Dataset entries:
------

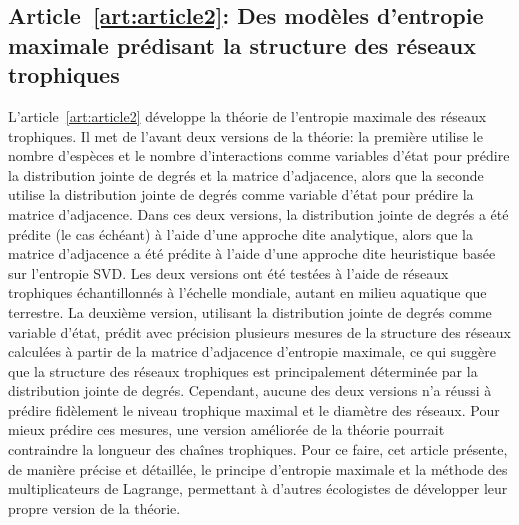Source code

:\subsection{Article~\ref{art:article2}: Des modèles d'entropie maximale prédisant la structure des réseaux trophiques} 

L'article~\ref{art:article2} développe la théorie de l'entropie maximale des
réseaux trophiques. Il met de l'avant deux versions de la théorie: la première
utilise le nombre d'espèces et le nombre d'interactions comme variables d'état
pour prédire la distribution jointe de degrés et la matrice d'adjacence, alors
que la seconde utilise la distribution jointe de degrés comme variable d'état
pour prédire la matrice d'adjacence. Dans ces deux versions, la distribution
jointe de degrés a été prédite (le cas échéant) à l'aide d'une approche dite
analytique, alors que la matrice d'adjacence a été prédite à l'aide d'une
approche dite heuristique basée sur l'entropie SVD. Les deux versions ont été
testées à l'aide de réseaux trophiques échantillonnés à l'échelle mondiale,
autant en milieu aquatique que terrestre. La deuxième version, utilisant la
distribution jointe de degrés comme variable d'état, prédit avec précision
plusieurs mesures de la structure des réseaux calculées à partir de la matrice
d'adjacence d'entropie maximale, ce qui suggère que la structure des réseaux
trophiques est principalement déterminée par la distribution jointe de degrés.
Cependant, aucune des deux versions n'a réussi à prédire fidèlement le niveau
trophique maximal et le diamètre des réseaux. Pour mieux prédire ces mesures,
une version améliorée de la théorie pourrait contraindre la longueur des chaînes
trophiques. Pour ce faire, cet article présente, de manière précise et
détaillée, le principe d'entropie maximale et la méthode des multiplicateurs de
Lagrange, permettant à d'autres écologistes de développer leur propre version de
la théorie.

\endinput
 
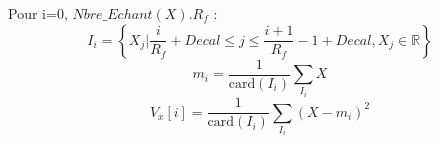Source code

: Pour  i=$0$, $Nbre\_Echant(X). R_f$ :
\[
I_i = \left\{X_j | \frac{i}{R_f} + Decal \leq j \le \frac{i+1}{R_f} -1 + Decal,
 X_j \in \mathbb{R}\right\}
\]
\[
m_i = \frac{1}{\mathrm{card}(I_i)} \sum_{I_i} X
\]
\[
V_x[i] = \frac{1}{\mathrm{card}(I_i)} \sum_{I_i} (X -m_i)^2
\]
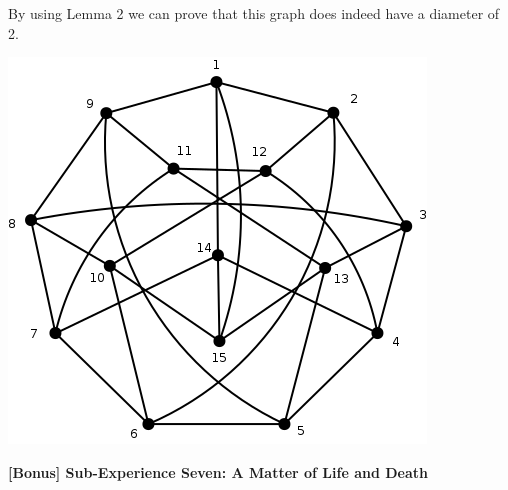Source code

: \documentclass[10pt,a4paper]{report}
\begin{document}
		By using Lemma 2 we can prove that this graph does indeed have a diameter of 2.  
		\begin{center}
			\includegraphics[scale=.5]{e6.png}
			\newline
			\newline
		\end{center}
	\textbf{[Bonus] Sub-Experience Seven: A Matter of Life and Death}\\	
	
		\begin{center}

		\end{center}
\end{document}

------

Task directions:
Count up the lines in the entries that hold "frac", and respond with that count and no other text.

Response:
3